What this task involves. Set down a true copy of the data, with all pictures left out.

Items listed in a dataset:
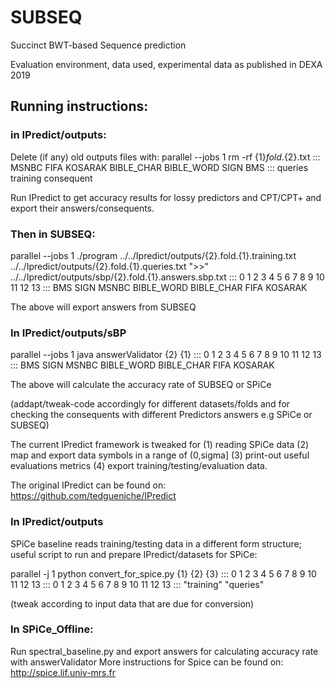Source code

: # SUBSEQ
Succinct BWT-based Sequence prediction

Evaluation environment, data used, experimental data as published in DEXA 2019


## Running instructions:

### in IPredict/outputs:

Delete (if any) old outputs files with:
parallel --jobs 1 rm -rf  {1}*fold*.{2}.txt ::: MSNBC FIFA KOSARAK BIBLE_CHAR BIBLE_WORD SIGN BMS ::: queries training consequent

Run IPredict to get accuracy results for lossy predictors and CPT/CPT+ and export their answers/consequents.

### Then in SUBSEQ:

parallel --jobs 1 ./program ../../Ipredict/outputs/{2}.fold.{1}.training.txt ../../Ipredict/outputs/{2}.fold.{1}.queries.txt ">>" ../../Ipredict/outputs/sbp/{2}.fold.{1}.answers.sbp.txt ::: 0 1 2 3 4 5 6 7 8 9 10 11 12 13 ::: BMS SIGN MSNBC BIBLE_WORD BIBLE_CHAR FIFA KOSARAK

The above will export answers from SUBSEQ

### In IPredict/outputs/sBP
parallel --jobs 1 java answerValidator {2} {1} ::: 0 1 2 3 4 5 6 7 8 9 10 11 12 13 ::: BMS SIGN MSNBC BIBLE_WORD BIBLE_CHAR FIFA KOSARAK

The above will calculate the accuracy rate of SUBSEQ or SPiCe

(addapt/tweak-code accordingly for different datasets/folds and for checking the consequents with different Predictors answers e.g SPiCe or SUBSEQ)

The current IPredict framework is tweaked for (1) reading SPiCe data (2) map and export data symbols in a range of (0,sigma] (3) print-out useful evaluations metrics (4) export training/testing/evaluation data.

The original IPredict can be found on: https://github.com/tedgueniche/IPredict

### In IPredict/outputs
SPiCe baseline reads training/testing data in a different form structure; useful script to run and prepare IPredict/datasets for SPiCe:

parallel -j 1 python convert_for_spice.py {1} {2} {3} ::: 0 1 2 3 4 5 6 7 8 9 10 11 12 13 ::: 0 1 2 3 4 5 6 7 8 9 10 11 12 13 ::: "training" "queries"

(tweak according to input data that are due for conversion)

### In SPiCe_Offline:

Run spectral_baseline.py and export answers for calculating accuracy rate with answerValidator
More instructions for Spice can be found on: http://spice.lif.univ-mrs.fr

Solved exercise.
Source code

: # SUBSEQ
Succinct BWT-based Sequence prediction

Evaluation environment, data used, experimental data as published in DEXA 2019


## Running instructions:

### in IPredict/outputs:

Delete (if any) old outputs files with:
parallel --jobs 1 rm -rf  {1}*fold*.{2}.txt ::: MSNBC FIFA KOSARAK BIBLE_CHAR BIBLE_WORD SIGN BMS ::: queries training consequent

Run IPredict to get accuracy results for lossy predictors and CPT/CPT+ and export their answers/consequents.

### Then in SUBSEQ:

parallel --jobs 1 ./program ../../Ipredict/outputs/{2}.fold.{1}.training.txt ../../Ipredict/outputs/{2}.fold.{1}.queries.txt ">>" ../../Ipredict/outputs/sbp/{2}.fold.{1}.answers.sbp.txt ::: 0 1 2 3 4 5 6 7 8 9 10 11 12 13 ::: BMS SIGN MSNBC BIBLE_WORD BIBLE_CHAR FIFA KOSARAK

The above will export answers from SUBSEQ

### In IPredict/outputs/sBP
parallel --jobs 1 java answerValidator {2} {1} ::: 0 1 2 3 4 5 6 7 8 9 10 11 12 13 ::: BMS SIGN MSNBC BIBLE_WORD BIBLE_CHAR FIFA KOSARAK

The above will calculate the accuracy rate of SUBSEQ or SPiCe

(addapt/tweak-code accordingly for different datasets/folds and for checking the consequents with different Predictors answers e.g SPiCe or SUBSEQ)

The current IPredict framework is tweaked for (1) reading SPiCe data (2) map and export data symbols in a range of (0,sigma] (3) print-out useful evaluations metrics (4) export training/testing/evaluation data.

The original IPredict can be found on: https://github.com/tedgueniche/IPredict

### In IPredict/outputs
SPiCe baseline reads training/testing data in a different form structure; useful script to run and prepare IPredict/datasets for SPiCe:

parallel -j 1 python convert_for_spice.py {1} {2} {3} ::: 0 1 2 3 4 5 6 7 8 9 10 11 12 13 ::: 0 1 2 3 4 5 6 7 8 9 10 11 12 13 ::: "training" "queries"

(tweak according to input data that are due for conversion)

### In SPiCe_Offline:

Run spectral_baseline.py and export answers for calculating accuracy rate with answerValidator
More instructions for Spice can be found on: http://spice.lif.univ-mrs.fr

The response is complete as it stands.